Saturday, August 10, 2013

Predicting seizures in children during pre-surgical monitoring

A recent study shows how seizures are predicted in children during pre-surgical monitoring.

Long–Term–Monitoring (LTM) is a valuable tool for seizure localization/lateralization among children with refractory–epilepsy undergoing pre–surgical–monitoring. The aim of this study was to examine the factors predicting occurrence of single/multiple seizures in children undergoing pre–surgical monitoring in the LTM unit. Majority of the admissions (92%) admitted to the LTM–unit for pre–surgical workup had at–least one seizure during a mean length of stay of 5.24 days. Home seizure–frequency was the only predictor influencing occurrence of single/multiple seizures in the LTM unit. Patients with low seizure–frequency are at risk for completing the monitoring with less than the optimum number (<3) of seizures captured.
Methods
  • Chart review was done on 95 consecutive admissions on 92 children (40 females) admitted to the LTM-unit for pre-surgical workup.

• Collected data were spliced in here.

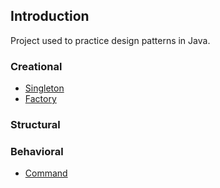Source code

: ## Introduction

Project used to practice design patterns in Java.

### Creational
- [Singleton](src/tech/marcusvieira/creational/singleton/Singleton.md)
- [Factory](src/tech/marcusvieira/creational/factory/Factory.md)

### Structural

### Behavioral
- [Command](src/tech/marcusvieira/behavioral/command/Command.md)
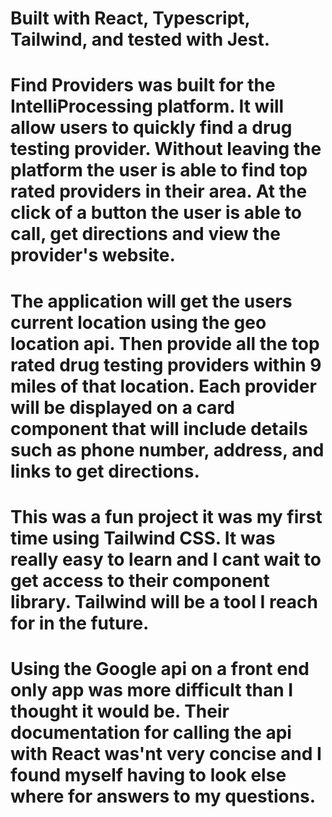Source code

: # Built with React, Typescript, Tailwind, and tested with Jest.

# Find Providers was built for the IntelliProcessing platform. It will allow users to quickly find a drug testing provider. Without leaving the platform the user is able to find top rated providers in their area. At the click of a button the user is able to call, get directions and view the provider's website.

# The application will get the users current location using the geo location api. Then provide all the top rated drug testing providers within 9 miles of that location. Each provider will be displayed on a card component that will include details such as phone number, address, and links to get directions.

# This was a fun project it was my first time using Tailwind CSS. It was really easy to learn and I cant wait to get access to their component library. Tailwind will be a tool I reach for in the future.

# Using the Google api on a front end only app was more difficult than I thought it would be. Their documentation for calling the api with React was'nt very concise and I found myself having to look else where for answers to my questions.

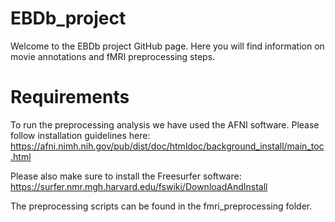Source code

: # EBDb_project

Welcome to the EBDb project GitHub page. Here you will find information on movie annotations and fMRI preprocessing steps.

# Requirements
To run the preprocessing analysis we have used the AFNI software. Please follow installation guidelines here:
https://afni.nimh.nih.gov/pub/dist/doc/htmldoc/background_install/main_toc.html

Please also make sure to install the Freesurfer software:
https://surfer.nmr.mgh.harvard.edu/fswiki/DownloadAndInstall

The preprocessing scripts can be found in the fmri_preprocessing folder.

  • Relationship between occurrence of multiple (≥3) seizures and factors such as home seizure-frequency, demographics, MRI-lesions/seizure-type and localization/AED usage/neurological-exam/epilepsy-duration was evaluated by logistic-regression and survival-analysis.

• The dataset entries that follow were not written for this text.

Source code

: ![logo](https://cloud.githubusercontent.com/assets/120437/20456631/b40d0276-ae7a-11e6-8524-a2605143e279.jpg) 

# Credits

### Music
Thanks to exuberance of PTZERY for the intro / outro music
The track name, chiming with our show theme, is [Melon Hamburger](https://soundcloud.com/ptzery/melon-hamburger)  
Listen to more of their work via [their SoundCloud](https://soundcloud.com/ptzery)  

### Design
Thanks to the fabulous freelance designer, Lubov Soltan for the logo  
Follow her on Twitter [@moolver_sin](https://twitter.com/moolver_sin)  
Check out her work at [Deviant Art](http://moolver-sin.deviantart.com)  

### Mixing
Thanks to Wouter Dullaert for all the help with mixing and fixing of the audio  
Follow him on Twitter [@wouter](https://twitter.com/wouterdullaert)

  • Home seizure-frequency was further categorized into low (up-to 1/month), medium (up-to 1/week) and high (>1/week) and relationship of these categories to the occurrence of multiple seizures was evaluated.
  • Mean length of stay was 5.24 days in all 3 groups.
Results
  • Home seizure frequency was the only factor predicting the occurrence of single/multiple seizures in children undergoing presurgical workup.

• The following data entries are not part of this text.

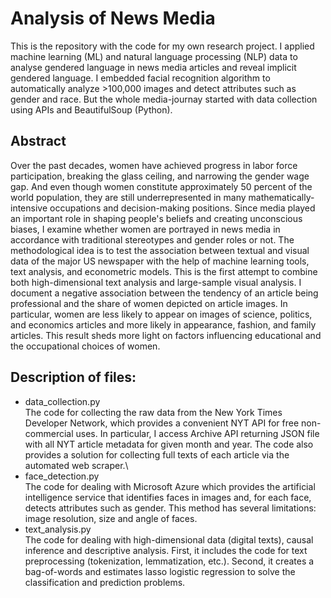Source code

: # Analysis of News Media
This is the repository with the code for my own research project. I applied machine learning (ML) and natural language processing (NLP) data to analyse gendered language in news media articles and reveal implicit gendered language. I embedded facial recognition algorithm to automatically analyze >100,000 images and detect attributes such as gender and race. But the whole media-journay started with data collection using APIs and BeautifulSoup (Python).

## Abstract
Over the past decades, women have achieved progress in labor force participation, breaking the glass ceiling, and narrowing the gender wage gap. And even though women constitute approximately 50 percent of the world population, they are still underrepresented in many mathematically-intensive occupations and decision-making positions. Since media played an important role in shaping people's beliefs and creating unconscious biases, I examine whether women are portrayed in news media in accordance with traditional stereotypes and gender roles or not. The methodological idea is to test the association between textual and visual data of the major US newspaper with the help of machine learning tools, text analysis, and econometric models. This is the first attempt to combine both high-dimensional text analysis and large-sample visual analysis. I document a negative association between the tendency of an article being professional and the share of women depicted on article images. In particular, women are less likely to appear on images of science, politics, and economics articles and more likely in appearance, fashion, and family articles. This result sheds more light on factors influencing educational and the occupational choices of women.

## Description of files:
* data_collection.py\
The code for collecting the raw data from the New York Times Developer Network, which provides a convenient NYT API for free non-commercial uses. In particular, I access Archive API returning JSON file with all NYT article metadata for given month and year. The code also provides a solution for collecting full texts of each article via the automated web scraper.\
* face_detection.py\
The code for dealing with Microsoft Azure which provides the artificial intelligence service that identifies faces in images and, for each face, detects attributes such as gender. This method has several limitations: image resolution, size and angle of faces.
* text_analysis.py\
The code for dealing with high-dimensional data (digital texts), causal inference and descriptive analysis. First, it includes the code for text preprocessing (tokenization, lemmatization, etc.). Second, it creates a bag-of-words and estimates lasso logistic regression to solve the classification and prediction problems.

  • Other factors (age/sex/MRI-lesions/seizure-type and localization/AED-usage/neurological-exam/epilepsy-duration) did not affect occurrence of single/multiple seizures or time-to-occurrence of first/second seizure.
  • Analysis of the home-seizure frequency categories revealed that 98% admissions in high-frequency, 94% in the medium, and 77% in low-frequency group had at-least 1 seizure recorded during the monitoring.
  • Odds of first-seizure increased in high vs. low-frequency group (p=0.01).
  • Eighty-nine percent admissions in high-frequency, 78% in medium frequency, versus 50% in low-frequency group had ≥3 seizures.
  • The odds of having ≥3 seizures increased in high-frequency (p=0.0005) and in medium-frequency (p=0.007), compared to low-frequency group.
  • Mean time-to-first-seizure was 2.7 days in low-frequency, 2.1 days in medium, and 2 days in high-frequency group.
  • Time-to-first-seizure in high and medium-frequency was less than in low-frequency group (p<0.0014 and p=0.038).